> WHAT IS BEING ASKED
Go through the data line by line. Copy each one holding the string "class".

DATA FOR PROCESSING Start Marker

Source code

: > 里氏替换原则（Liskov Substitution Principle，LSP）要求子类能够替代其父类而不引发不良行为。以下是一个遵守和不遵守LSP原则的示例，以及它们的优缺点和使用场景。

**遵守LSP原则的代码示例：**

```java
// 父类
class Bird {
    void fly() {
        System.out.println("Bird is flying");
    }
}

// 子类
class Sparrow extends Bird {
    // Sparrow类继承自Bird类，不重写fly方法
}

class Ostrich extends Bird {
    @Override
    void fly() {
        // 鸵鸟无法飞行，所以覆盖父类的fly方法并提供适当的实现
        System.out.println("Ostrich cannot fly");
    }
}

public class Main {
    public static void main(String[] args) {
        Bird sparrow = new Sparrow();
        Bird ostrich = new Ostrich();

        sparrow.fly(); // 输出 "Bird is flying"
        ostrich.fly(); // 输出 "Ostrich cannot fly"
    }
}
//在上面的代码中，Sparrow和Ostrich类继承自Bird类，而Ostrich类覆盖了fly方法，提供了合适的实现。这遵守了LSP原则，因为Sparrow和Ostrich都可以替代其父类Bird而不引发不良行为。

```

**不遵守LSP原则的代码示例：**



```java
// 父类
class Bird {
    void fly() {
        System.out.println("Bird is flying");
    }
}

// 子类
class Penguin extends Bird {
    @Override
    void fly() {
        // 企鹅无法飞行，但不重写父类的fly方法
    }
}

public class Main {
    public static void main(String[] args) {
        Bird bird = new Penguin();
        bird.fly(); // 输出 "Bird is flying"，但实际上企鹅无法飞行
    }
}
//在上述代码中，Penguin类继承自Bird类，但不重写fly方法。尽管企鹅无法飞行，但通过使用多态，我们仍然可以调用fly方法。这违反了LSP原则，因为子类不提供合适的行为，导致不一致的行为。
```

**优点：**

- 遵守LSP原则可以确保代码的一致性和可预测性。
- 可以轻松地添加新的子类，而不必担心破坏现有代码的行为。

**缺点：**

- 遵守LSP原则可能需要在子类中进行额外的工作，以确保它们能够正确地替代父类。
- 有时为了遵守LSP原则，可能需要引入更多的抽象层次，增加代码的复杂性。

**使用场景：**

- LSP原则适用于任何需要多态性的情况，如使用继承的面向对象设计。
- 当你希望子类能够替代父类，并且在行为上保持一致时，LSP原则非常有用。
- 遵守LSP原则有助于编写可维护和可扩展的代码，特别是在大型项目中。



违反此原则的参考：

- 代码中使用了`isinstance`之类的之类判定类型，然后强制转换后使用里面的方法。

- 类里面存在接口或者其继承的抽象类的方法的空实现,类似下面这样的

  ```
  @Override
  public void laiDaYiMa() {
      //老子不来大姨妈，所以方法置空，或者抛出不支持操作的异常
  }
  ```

DATA FOR PROCESSING End Marker

> RESULT OF THE TASK
class Bird {
class Sparrow extends Bird {
class Ostrich extends Bird {
public class Main {
class Bird {
class Penguin extends Bird {
public class Main {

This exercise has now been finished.